De Dourados seguiram para visita à comunidade do Ypo’í, município de Paranhos, onde permaneceram um dia ouvindo todos os relatos da comunidade. Tudo foi gravado e filmado.  Extensos e pormenorizados relatos foram registrados.  Para a comunidade foi um momento importante para sentirem que daqui em diante estarão mais protegidos em seus direitos, contra qualquer tipo de desrespeito e agressão aos seus direitos. Rodolfo fez uma fala emocionada, conforme relato do advogado do Cimi Regional MS, Rogério Batalha, dizendo: “Meu pai perdeu o filho, morto pelos pistoleiros. Um filho assassinado que estava lutando pelo tekohá. Até hoje ninguém foi preso. Aí, depois de um tempo, aparece um processo acusando meu pai de um crime que ele não cometeu. Isso é Justiça? Isso não está certo! Isso que é a Justiça que querem dar para o nosso povo?" Quando a comitiva estava chegando próximo ao portão da fazendo, subitamente apareceu o fazendeiro Fermino Escobar, desandando acusações contra os índios.
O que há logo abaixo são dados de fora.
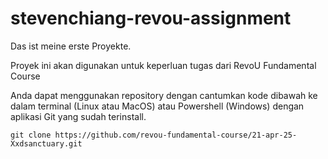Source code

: # stevenchiang-revou-assignment

Das ist meine erste Proyekte.

Proyek ini akan digunakan untuk keperluan tugas dari RevoU Fundamental Course

Anda dapat menggunakan repository dengan cantumkan kode dibawah ke dalam terminal (Linux atau MacOS) atau Powershell (Windows) dengan aplikasi Git yang sudah terinstall.

`git clone https://github.com/revou-fundamental-course/21-apr-25-Xxdsanctuary.git`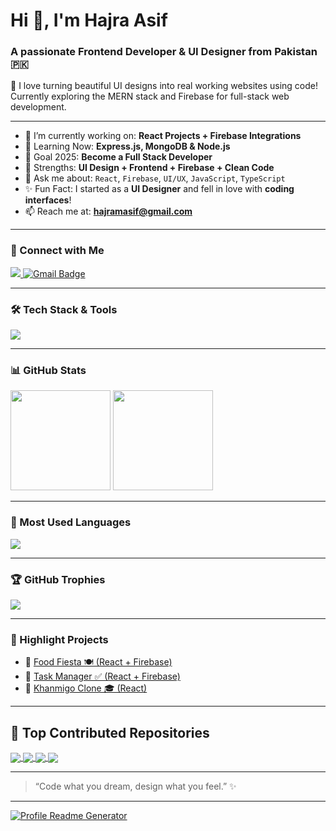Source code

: <h1>Hi 👋, I'm Hajra Asif</h1>
<h3>A passionate Frontend Developer & UI Designer from Pakistan 🇵🇰</h3>

🌟 I love turning beautiful UI designs into real working websites using code!  
Currently exploring the MERN stack and Firebase for full-stack web development.

---

- 🔭 I’m currently working on: **React Projects + Firebase Integrations**
- 🌱 Learning Now: **Express.js, MongoDB & Node.js**
- 🎯 Goal 2025: **Become a Full Stack Developer**
- 🧠 Strengths: **UI Design + Frontend + Firebase + Clean Code**
- 💬 Ask me about: `React`, `Firebase`, `UI/UX`, `JavaScript`, `TypeScript`
- ✨ Fun Fact: I started as a **UI Designer** and fell in love with **coding interfaces**!
- 📫 Reach me at: **hajramasif@gmail.com**

---

### 💼 Connect with Me
<p align="left">
  <a href="https://www.linkedin.com/in/hajra-asif-902266232/" target="_blank">
    <img src="https://img.shields.io/badge/LinkedIn-blue?style=for-the-badge&logo=linkedin&logoColor=white" />
  </a>
  <a href="mailto:hajramasif@gmail.com">
    <img src="https://img.shields.io/badge/Gmail-D14836?style=for-the-badge&logo=gmail&logoColor=white" alt="Gmail Badge"/>
  </a>
</p>


---

### 🛠️ Tech Stack & Tools

<p align="left">
  <img src="https://skillicons.dev/icons?i=html,css,js,ts,react,tailwind,bootstrap,figma,nodejs,express,mongodb,firebase,github,vscode" />
</p>

---

### 📊 GitHub Stats

<p>
  <img src="https://github-readme-stats.vercel.app/api?username=Hajra-Asif&show_icons=true&theme=tokyonight" height="160"/>
  <img src="https://streak-stats.demolab.com?user=Hajra-Asif&theme=tokyonight&hide_border=false" height="160"/>
</p>

---

### 📌 Most Used Languages

<p>
  <img src="https://github-readme-stats.vercel.app/api/top-langs/?username=Hajra-Asif&layout=compact&theme=tokyonight&hide_border=false" />
</p>

---

### 🏆 GitHub Trophies

<p>
  <img src="https://github-profile-trophy.vercel.app/?username=Hajra-Asif&theme=tokyonight&no-frame=true&margin-w=10" />
</p>

---

### 🚀 Highlight Projects

- 🔗 [Food Fiesta 🍽️ (React + Firebase)](https://fooodfiesta.netlify.app/)
- 🔗 [Task Manager ✅ (React + Firebase)](https://usertaskmanagementt.netlify.app/)
- 🔗 [Khanmigo Clone 🎓 (React)](https://khanmigoai.netlify.app/)

---

## 📌 Top Contributed Repositories
<a href="https://github.com/Hajra-Asif/FoodFiesta">
  <img align="center" src="https://github-readme-stats.vercel.app/api/pin/?username=Hajra-Asif&repo=FoodFiesta&theme=dark&bg_color=0d1117" />
</a>

<a href="https://github.com/Hajra-Asif/task-management">
  <img align="center" src="https://github-readme-stats.vercel.app/api/pin/?username=Hajra-Asif&repo=task-management&theme=dark&bg_color=0d1117" />
</a>

<a href="https://github.com/Hajra-Asif/expense-tracker">
  <img align="center" src="https://github-readme-stats.vercel.app/api/pin/?username=Hajra-Asif&repo=expense-tracker&theme=dark&bg_color=0d1117" />
</a>

<a href="https://github.com/Hajra-Asif/BornToBeChef">
  <img align="center" src="https://github-readme-stats.vercel.app/api/pin/?username=Hajra-Asif&repo=BornToBeChef&theme=dark&bg_color=0d1117" />
</a>


---



> “Code what you dream, design what you feel.” ✨

---

<p>
  <a href="https://profile-readme-generator.com" target="_blank">
    <img src="https://camo.githubusercontent.com/14a646a2ab516c4af8961aa726117a10597be3f0e8d2711d716217fd544a2bd5/68747470733a2f2f70726f66696c652d726561646d652d67656e657261746f722e636f6d2f6173736574732f736e616b652e737667" alt="Profile Readme Generator" />
  </a>
</p>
A comissão seguiu para visita à comunidade de Nhanderu Marangatu, no município de Antonio João. Ali também puderam ouvir relatos de uma década de violência e confinamento de mais de mil indígenas em 124 hectares de terra. Além das agressões e ameaças que a comunidade continua sofrendo, também lembraram que apesar de sua terra de 9.300 hectares ter sido demarcada e homologada pelo presidente Lula, até hoje não foi julgado, pelo Supremo Tribunal Federal, o processo que lhes devolvesse as terras.  O processo contra os assassinos de Dorvalino, no dia 24 de dezembro de 2005, está parado.  Foram quase cinco horas de depoimentos e contato com essa realidade de uma das comunidades mais agredidas nesses últimos anos.

A visita à comunidade Terena de Cachoeirinha também foi muito importante. Foi a primeira visita da Comissão a uma comunidade Terena, que sofreu violências brutais da polícia do estado, ao ser despejada, no ano passado, de parte de sua terra já demarcada.

A solidariedade ampla, nacional e internacional é uma das formas mais eficazes da garantia dos direitos indígenas.